PROVIDED INFORMATION –
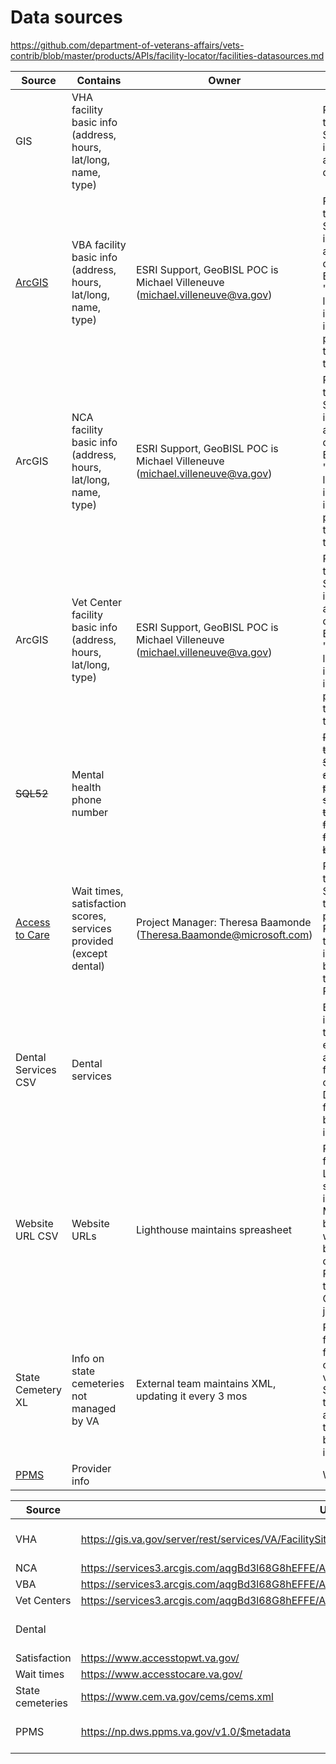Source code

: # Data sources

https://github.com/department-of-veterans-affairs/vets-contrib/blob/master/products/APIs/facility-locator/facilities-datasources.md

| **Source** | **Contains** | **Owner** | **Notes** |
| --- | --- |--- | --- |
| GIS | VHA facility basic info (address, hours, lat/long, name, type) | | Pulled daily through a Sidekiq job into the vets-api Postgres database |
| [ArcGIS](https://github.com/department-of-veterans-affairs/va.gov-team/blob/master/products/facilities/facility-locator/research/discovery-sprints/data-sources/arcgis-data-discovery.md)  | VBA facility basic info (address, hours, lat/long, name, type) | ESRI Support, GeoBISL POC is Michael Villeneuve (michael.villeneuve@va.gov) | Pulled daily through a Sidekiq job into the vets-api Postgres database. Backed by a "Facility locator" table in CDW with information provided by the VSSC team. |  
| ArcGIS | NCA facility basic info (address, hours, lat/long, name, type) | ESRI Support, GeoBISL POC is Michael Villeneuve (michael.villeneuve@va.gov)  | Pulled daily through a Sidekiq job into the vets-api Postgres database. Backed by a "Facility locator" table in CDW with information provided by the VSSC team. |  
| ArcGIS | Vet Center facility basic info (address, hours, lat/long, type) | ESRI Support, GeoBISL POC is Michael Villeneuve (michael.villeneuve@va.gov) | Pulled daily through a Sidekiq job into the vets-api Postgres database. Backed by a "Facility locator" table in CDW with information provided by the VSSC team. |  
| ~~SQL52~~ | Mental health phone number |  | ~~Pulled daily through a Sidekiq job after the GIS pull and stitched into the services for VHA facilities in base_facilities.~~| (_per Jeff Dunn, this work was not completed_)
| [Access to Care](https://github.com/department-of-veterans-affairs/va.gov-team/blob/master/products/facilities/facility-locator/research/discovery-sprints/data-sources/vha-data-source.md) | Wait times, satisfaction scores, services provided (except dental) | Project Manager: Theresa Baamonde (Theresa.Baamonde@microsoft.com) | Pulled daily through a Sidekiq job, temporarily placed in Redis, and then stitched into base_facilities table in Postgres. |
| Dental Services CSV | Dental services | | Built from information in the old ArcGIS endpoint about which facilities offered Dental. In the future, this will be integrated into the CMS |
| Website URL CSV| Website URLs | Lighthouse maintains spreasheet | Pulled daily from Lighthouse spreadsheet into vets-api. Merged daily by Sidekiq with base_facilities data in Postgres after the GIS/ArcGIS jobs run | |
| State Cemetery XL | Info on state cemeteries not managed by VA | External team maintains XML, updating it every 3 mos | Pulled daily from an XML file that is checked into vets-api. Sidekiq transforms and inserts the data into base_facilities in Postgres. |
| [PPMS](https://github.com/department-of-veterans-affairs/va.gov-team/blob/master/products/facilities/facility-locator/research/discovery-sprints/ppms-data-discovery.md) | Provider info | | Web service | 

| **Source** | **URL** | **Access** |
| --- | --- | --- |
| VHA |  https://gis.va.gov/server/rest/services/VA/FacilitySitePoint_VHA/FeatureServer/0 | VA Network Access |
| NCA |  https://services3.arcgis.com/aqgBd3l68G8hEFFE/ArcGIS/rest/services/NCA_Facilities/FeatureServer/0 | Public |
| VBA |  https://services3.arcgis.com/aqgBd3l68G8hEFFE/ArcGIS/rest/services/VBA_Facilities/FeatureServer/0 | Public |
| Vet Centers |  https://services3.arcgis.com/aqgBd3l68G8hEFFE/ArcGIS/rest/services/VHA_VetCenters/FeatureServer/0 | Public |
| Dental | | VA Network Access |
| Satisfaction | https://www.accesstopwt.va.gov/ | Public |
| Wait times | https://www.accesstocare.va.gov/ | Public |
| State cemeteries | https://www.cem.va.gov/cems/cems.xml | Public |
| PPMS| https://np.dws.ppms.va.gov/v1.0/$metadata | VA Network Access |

...

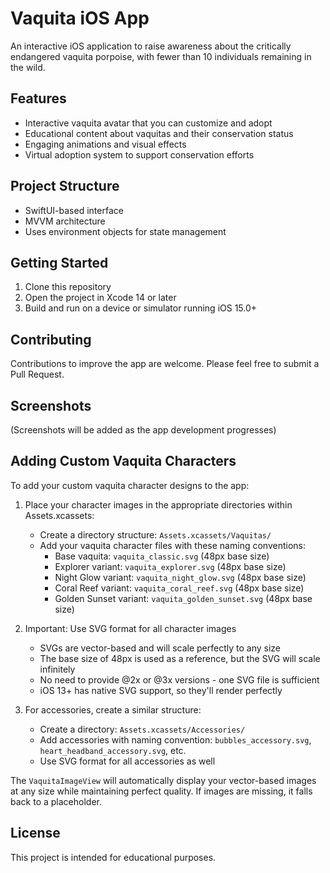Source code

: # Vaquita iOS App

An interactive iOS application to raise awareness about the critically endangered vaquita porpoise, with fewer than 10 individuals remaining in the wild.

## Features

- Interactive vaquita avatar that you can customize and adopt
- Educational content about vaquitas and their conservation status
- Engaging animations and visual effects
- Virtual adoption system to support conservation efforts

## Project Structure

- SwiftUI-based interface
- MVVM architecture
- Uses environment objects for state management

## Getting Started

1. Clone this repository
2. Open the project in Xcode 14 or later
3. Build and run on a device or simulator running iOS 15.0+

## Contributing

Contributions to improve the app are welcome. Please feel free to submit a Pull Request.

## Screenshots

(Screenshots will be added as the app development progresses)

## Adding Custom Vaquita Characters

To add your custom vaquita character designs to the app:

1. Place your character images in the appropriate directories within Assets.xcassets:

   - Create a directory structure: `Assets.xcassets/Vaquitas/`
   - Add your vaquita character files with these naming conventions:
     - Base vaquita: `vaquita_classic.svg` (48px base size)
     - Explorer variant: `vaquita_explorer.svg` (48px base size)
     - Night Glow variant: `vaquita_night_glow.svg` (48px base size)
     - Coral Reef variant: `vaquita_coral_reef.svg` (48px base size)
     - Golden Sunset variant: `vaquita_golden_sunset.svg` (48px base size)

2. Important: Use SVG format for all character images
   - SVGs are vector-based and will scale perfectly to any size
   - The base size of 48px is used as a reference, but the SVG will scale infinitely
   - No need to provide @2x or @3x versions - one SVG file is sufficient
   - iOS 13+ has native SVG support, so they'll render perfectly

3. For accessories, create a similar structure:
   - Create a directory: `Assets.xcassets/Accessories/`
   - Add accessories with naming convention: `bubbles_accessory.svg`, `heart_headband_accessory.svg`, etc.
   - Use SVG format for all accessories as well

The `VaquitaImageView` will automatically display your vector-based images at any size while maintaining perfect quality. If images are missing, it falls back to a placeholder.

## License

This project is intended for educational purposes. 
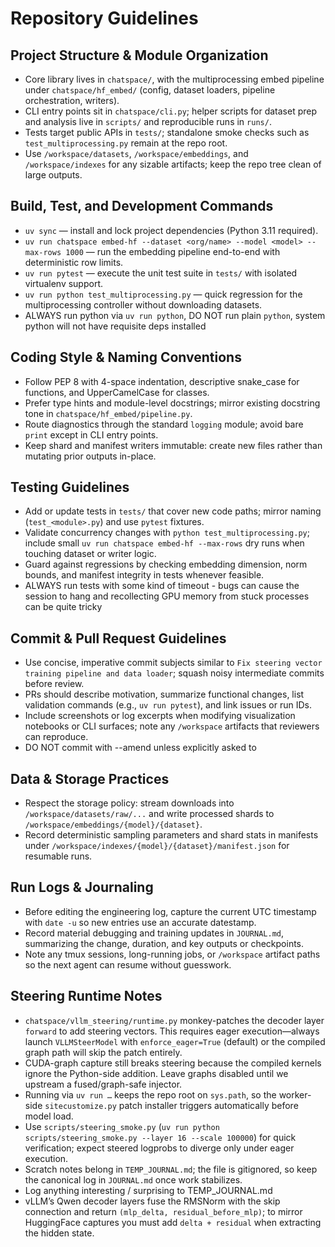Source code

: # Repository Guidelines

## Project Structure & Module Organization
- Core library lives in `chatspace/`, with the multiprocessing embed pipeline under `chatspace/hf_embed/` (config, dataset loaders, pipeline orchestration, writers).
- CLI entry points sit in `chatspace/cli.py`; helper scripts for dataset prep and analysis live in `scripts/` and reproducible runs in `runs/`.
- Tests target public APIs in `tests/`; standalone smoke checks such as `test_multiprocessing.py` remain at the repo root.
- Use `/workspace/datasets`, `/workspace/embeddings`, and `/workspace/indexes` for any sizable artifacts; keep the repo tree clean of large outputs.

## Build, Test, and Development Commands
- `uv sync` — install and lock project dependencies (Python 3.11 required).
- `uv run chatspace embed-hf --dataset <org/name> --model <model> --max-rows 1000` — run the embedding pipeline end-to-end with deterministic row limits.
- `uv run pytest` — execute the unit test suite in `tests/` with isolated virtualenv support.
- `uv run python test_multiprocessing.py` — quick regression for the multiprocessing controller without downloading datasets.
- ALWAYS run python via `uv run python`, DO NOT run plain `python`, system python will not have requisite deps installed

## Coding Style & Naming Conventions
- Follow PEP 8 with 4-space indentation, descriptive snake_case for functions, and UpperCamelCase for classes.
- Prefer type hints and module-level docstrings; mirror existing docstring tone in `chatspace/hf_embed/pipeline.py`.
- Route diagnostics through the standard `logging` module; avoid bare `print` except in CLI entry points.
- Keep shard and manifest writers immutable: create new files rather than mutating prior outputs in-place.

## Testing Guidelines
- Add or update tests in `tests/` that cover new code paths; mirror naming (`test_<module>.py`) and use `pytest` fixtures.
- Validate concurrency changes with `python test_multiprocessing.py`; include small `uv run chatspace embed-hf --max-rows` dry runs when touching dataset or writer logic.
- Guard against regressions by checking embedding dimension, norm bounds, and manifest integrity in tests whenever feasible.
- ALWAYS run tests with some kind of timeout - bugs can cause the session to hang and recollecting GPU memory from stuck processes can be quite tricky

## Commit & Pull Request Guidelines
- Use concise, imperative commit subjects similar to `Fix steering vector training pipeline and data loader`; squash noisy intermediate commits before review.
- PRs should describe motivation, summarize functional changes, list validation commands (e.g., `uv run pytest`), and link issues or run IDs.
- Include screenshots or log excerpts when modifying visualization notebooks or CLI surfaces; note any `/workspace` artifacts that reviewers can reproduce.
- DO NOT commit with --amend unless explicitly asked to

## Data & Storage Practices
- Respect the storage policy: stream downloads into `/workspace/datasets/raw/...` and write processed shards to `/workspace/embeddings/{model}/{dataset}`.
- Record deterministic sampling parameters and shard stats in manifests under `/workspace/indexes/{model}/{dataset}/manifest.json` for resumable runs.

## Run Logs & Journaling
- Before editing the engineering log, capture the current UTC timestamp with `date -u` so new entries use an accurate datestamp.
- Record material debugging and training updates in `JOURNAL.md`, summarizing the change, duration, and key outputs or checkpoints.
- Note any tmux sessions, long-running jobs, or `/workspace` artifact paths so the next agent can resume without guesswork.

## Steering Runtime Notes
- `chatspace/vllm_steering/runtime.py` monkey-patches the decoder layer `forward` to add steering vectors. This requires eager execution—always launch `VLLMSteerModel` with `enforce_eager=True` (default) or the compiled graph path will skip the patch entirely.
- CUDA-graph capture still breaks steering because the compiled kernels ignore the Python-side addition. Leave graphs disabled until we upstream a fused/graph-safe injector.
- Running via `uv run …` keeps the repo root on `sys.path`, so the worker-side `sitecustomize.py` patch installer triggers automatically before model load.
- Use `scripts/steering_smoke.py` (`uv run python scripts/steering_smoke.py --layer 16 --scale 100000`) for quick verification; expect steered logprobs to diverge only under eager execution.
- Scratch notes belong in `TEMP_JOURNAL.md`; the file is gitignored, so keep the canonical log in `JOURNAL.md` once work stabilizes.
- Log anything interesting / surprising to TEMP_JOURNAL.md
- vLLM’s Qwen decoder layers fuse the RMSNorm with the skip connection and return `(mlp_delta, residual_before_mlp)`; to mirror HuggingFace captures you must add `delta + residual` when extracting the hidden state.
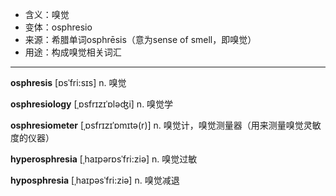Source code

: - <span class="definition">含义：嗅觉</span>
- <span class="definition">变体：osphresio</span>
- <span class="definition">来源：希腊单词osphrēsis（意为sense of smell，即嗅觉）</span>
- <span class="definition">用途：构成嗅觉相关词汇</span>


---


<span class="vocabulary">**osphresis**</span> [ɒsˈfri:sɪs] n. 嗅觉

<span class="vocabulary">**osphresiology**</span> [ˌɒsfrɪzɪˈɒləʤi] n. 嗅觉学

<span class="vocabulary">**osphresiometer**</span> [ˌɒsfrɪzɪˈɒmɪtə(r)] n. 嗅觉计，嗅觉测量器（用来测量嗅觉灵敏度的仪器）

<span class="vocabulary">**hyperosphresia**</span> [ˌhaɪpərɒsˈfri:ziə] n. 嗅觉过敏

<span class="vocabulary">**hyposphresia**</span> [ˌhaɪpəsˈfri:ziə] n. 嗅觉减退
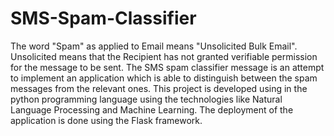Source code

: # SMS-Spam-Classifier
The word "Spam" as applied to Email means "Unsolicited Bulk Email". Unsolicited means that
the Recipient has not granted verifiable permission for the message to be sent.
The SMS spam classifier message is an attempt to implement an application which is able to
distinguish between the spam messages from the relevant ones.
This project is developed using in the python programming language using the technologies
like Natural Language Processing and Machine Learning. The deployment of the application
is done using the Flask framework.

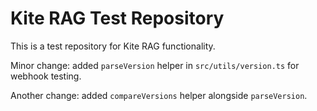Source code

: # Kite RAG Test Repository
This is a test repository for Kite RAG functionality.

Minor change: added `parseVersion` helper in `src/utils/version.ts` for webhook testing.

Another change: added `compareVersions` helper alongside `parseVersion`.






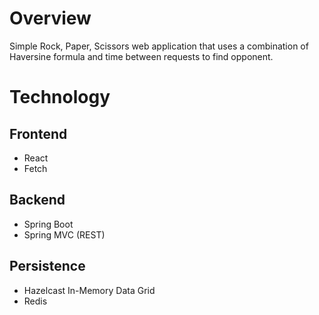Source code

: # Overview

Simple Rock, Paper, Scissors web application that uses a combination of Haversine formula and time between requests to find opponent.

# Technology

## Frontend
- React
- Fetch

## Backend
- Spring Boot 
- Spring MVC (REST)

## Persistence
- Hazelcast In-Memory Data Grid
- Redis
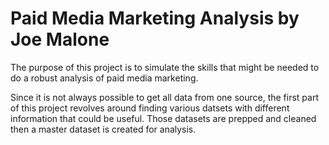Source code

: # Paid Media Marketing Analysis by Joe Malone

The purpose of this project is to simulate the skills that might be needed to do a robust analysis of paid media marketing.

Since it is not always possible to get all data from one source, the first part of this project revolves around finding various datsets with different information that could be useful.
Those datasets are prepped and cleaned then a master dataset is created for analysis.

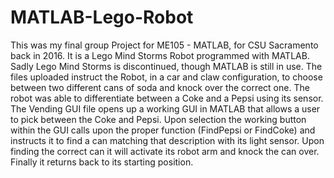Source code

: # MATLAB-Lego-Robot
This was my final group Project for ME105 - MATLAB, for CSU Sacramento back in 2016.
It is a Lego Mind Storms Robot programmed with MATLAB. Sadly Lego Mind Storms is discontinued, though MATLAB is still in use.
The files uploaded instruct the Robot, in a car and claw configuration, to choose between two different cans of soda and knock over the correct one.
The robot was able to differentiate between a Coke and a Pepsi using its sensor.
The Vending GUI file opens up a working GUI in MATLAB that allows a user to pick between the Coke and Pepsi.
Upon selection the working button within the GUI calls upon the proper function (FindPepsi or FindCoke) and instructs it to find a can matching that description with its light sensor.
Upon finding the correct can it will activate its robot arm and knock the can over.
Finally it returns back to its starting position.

...

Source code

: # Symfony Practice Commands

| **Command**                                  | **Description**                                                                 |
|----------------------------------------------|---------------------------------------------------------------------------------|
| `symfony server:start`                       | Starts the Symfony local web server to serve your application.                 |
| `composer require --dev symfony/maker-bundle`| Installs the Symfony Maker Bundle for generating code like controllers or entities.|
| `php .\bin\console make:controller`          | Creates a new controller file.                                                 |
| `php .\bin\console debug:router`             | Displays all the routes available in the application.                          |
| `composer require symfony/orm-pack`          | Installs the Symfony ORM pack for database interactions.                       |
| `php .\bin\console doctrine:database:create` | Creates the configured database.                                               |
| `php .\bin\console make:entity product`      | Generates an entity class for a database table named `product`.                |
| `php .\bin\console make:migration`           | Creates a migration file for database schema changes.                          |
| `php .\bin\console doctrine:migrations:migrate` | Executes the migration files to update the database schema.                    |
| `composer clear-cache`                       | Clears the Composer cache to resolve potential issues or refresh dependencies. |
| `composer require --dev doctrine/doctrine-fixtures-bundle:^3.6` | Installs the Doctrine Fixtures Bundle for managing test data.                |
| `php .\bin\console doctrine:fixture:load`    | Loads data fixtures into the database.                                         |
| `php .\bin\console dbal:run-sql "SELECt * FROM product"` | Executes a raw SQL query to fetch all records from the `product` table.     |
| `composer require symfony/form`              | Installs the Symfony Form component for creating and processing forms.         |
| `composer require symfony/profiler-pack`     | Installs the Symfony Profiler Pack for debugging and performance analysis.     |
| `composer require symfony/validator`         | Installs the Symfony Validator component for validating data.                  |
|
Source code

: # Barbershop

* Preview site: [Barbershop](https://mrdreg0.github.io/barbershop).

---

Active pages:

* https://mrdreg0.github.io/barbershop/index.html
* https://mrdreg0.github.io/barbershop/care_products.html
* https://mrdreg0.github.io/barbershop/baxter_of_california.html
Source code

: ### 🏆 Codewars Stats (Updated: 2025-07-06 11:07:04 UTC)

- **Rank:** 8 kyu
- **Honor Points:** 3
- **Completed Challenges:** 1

TASK INSTRUCTIONS –
Word for word, restate the lines of the data above that fall between the line holding "https://www.accesstopwt.va.gov/ | Public |" and the line holding "https://np.dws.ppms.va.gov/v1.0/$metadata | VA Network Access |", inclusive, and no other lines.

ANSWER BOX –
| Satisfaction | https://www.accesstopwt.va.gov/ | Public |
| Wait times | https://www.accesstocare.va.gov/ | Public |
| State cemeteries | https://www.cem.va.gov/cems/cems.xml | Public |
| PPMS| https://np.dws.ppms.va.gov/v1.0/$metadata | VA Network Access |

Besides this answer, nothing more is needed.